Some of this falls to governments and some to new kinds of mutual organisation, like 19th-century co-operatives. It also requires platforms such as Uber to take greater responsibility for the quasi-employees they keep at a distance in order to minimise their liabilities and costs. The alternative is a highly fragmented and insecure workforce that cannot support itself.

“Steady incomes and a social safety net are characteristics of a healthy economy which has moved past simply getting people to work for a living to creating a higher quality of existence,” says Arun Sundararajan, a professor at New York University’s Stern School. “I worry that this could slip away.”

The sharing economy is not solely responsible. It is the latest of a series of changes in technology, regulation and economics that have created a new employment paradigm. They have been in progress for decades but are getting a boost from the internet.

The Freelancers Union, a New York-based group, estimates that 53m people do at least some freelance work in the US — a third of the workforce. That includes 21m contractors, such as drivers and construction workers, and 14.3m who moonlight from full-time jobs. A third of the latter have considered going wholly self-employed.

The trend is similar in the UK. Of the 1.1m rise in employment between 2008 and the second quarter of this year, 732,000 were self-employed. A study by the RSA Action and Research Centre, a think-tank based in London, found that 600,000 micro-businesses (of up to nine employees) were founded in that period and 95 per cent of those set up in the past decade are one-person outfits.

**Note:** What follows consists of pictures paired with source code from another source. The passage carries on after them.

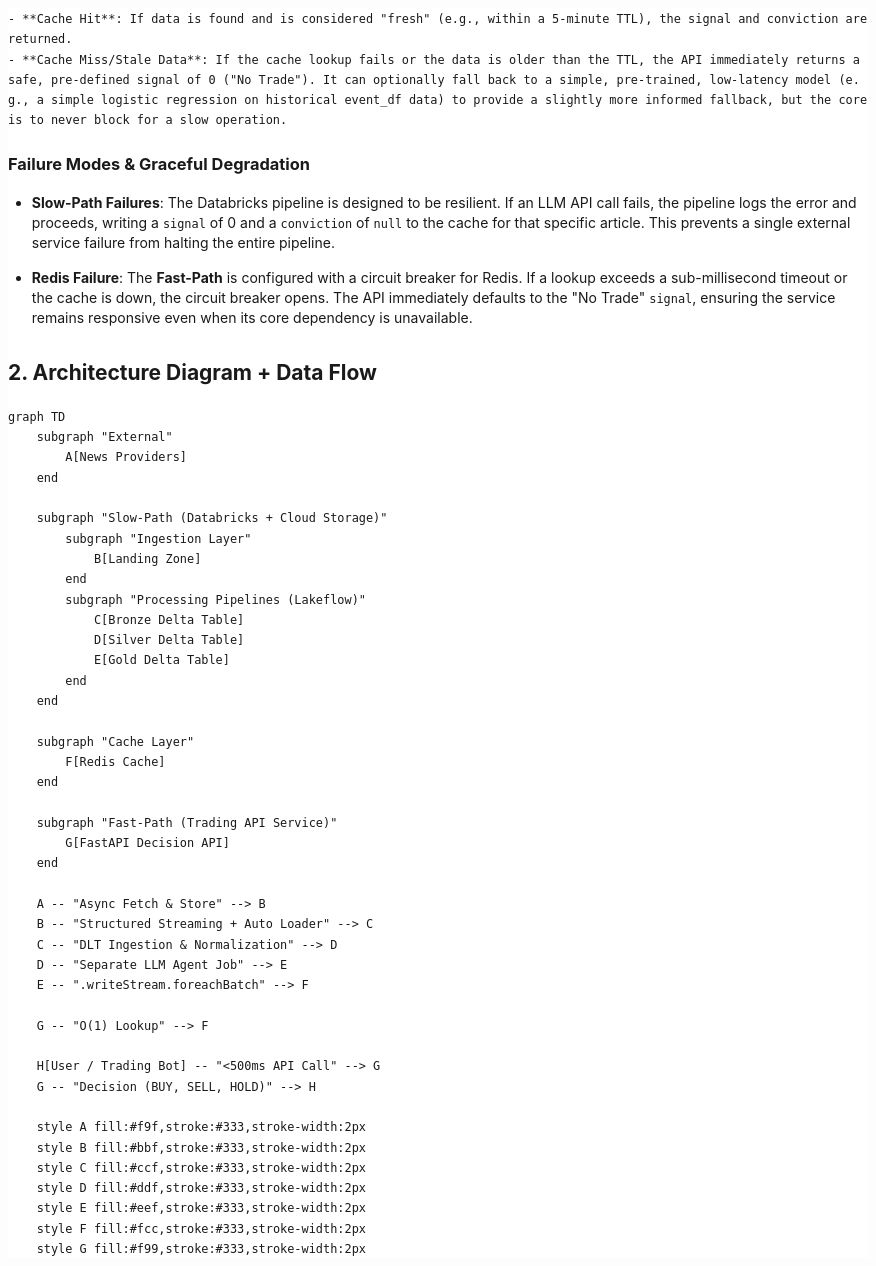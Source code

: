     - **Cache Hit**: If data is found and is considered "fresh" (e.g., within a 5-minute TTL), the signal and conviction are returned.
    - **Cache Miss/Stale Data**: If the cache lookup fails or the data is older than the TTL, the API immediately returns a safe, pre-defined signal of 0 ("No Trade"). It can optionally fall back to a simple, pre-trained, low-latency model (e.g., a simple logistic regression on historical event_df data) to provide a slightly more informed fallback, but the core is to never block for a slow operation.

### Failure Modes & Graceful Degradation

- **Slow-Path Failures**: The Databricks pipeline is designed to be resilient. If an LLM API call fails, the pipeline logs the error and proceeds, writing a `signal` of 0 and a `conviction` of `null` to the cache for that specific article. This prevents a single external service failure from halting the entire pipeline.

- **Redis Failure**: The **Fast-Path** is configured with a circuit breaker for Redis. If a lookup exceeds a sub-millisecond timeout or the cache is down, the circuit breaker opens. The API immediately defaults to the "No Trade" `signal`, ensuring the service remains responsive even when its core dependency is unavailable.


## 2. **Architecture Diagram + Data Flow**

```mermaid
graph TD
    subgraph "External"
        A[News Providers]
    end

    subgraph "Slow-Path (Databricks + Cloud Storage)"
        subgraph "Ingestion Layer"
            B[Landing Zone]
        end
        subgraph "Processing Pipelines (Lakeflow)"
            C[Bronze Delta Table]
            D[Silver Delta Table]
            E[Gold Delta Table]
        end
    end

    subgraph "Cache Layer"
        F[Redis Cache]
    end

    subgraph "Fast-Path (Trading API Service)"
        G[FastAPI Decision API]
    end

    A -- "Async Fetch & Store" --> B
    B -- "Structured Streaming + Auto Loader" --> C
    C -- "DLT Ingestion & Normalization" --> D
    D -- "Separate LLM Agent Job" --> E
    E -- ".writeStream.foreachBatch" --> F
    
    G -- "O(1) Lookup" --> F
    
    H[User / Trading Bot] -- "<500ms API Call" --> G
    G -- "Decision (BUY, SELL, HOLD)" --> H
    
    style A fill:#f9f,stroke:#333,stroke-width:2px
    style B fill:#bbf,stroke:#333,stroke-width:2px
    style C fill:#ccf,stroke:#333,stroke-width:2px
    style D fill:#ddf,stroke:#333,stroke-width:2px
    style E fill:#eef,stroke:#333,stroke-width:2px
    style F fill:#fcc,stroke:#333,stroke-width:2px
    style G fill:#f99,stroke:#333,stroke-width:2px
```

This is often portrayed by unions as a triumph of capital over labour but it has benefits for workers. Many want to escape office drudgery and gain independence — the self-employed often report being happier than the directly employed. The sharpest recent growth in UK self-employment has emerged not among low-paid contract workers but senior managers and directors.

But the growth of the freelance economy brings two challenges.

First, some freelance jobs are really cheap forms of direct employment. Companies call workers “independent contractor” to avoid paying employment taxes and indirect benefits while treating them as employees — they must wear uniforms, obey rules and so on. Many are low-paid workers, such as delivery drivers or warehouse stackers.

This is legally dubious, since many countries impose laws against sham self-employment. In August, the US Appeals Court ruled against FedEx for classifying delivery drivers in California as contractors when they were in effect direct employees. One judge quoted Abraham Lincoln’s quip that calling a dog’s tail a leg does not turn the animal into a five-legged dog.

Many sharing-economy companies, including Uber, classify the providers of their services as contractors and insist on them, for example, driving their own cars. Some Uber drivers in the US have mounted a legal challenge but the sharing economy is too new for the principle to have been tested.

Second, even if workers are self-employed, the company or platform that routes work and orders to them could choose to offer more than the minimum benefits. Employers traditionally provide health and pension plans, as well as training, to create a productive, reliable workforce. It is more expensive but, if it pays off in the standard of service they offer, then it will help them to beat lower-quality competitors.

If companies abdicate the role, then society needs to devise other ways to offer long-term support and security to the self-employed, as the Freelancers Union and others have been attempting to do. Long-term changes are needed to support freelancers to work in the way they prefer, rather than forcing them into direct employment because it is the only way to feel safe.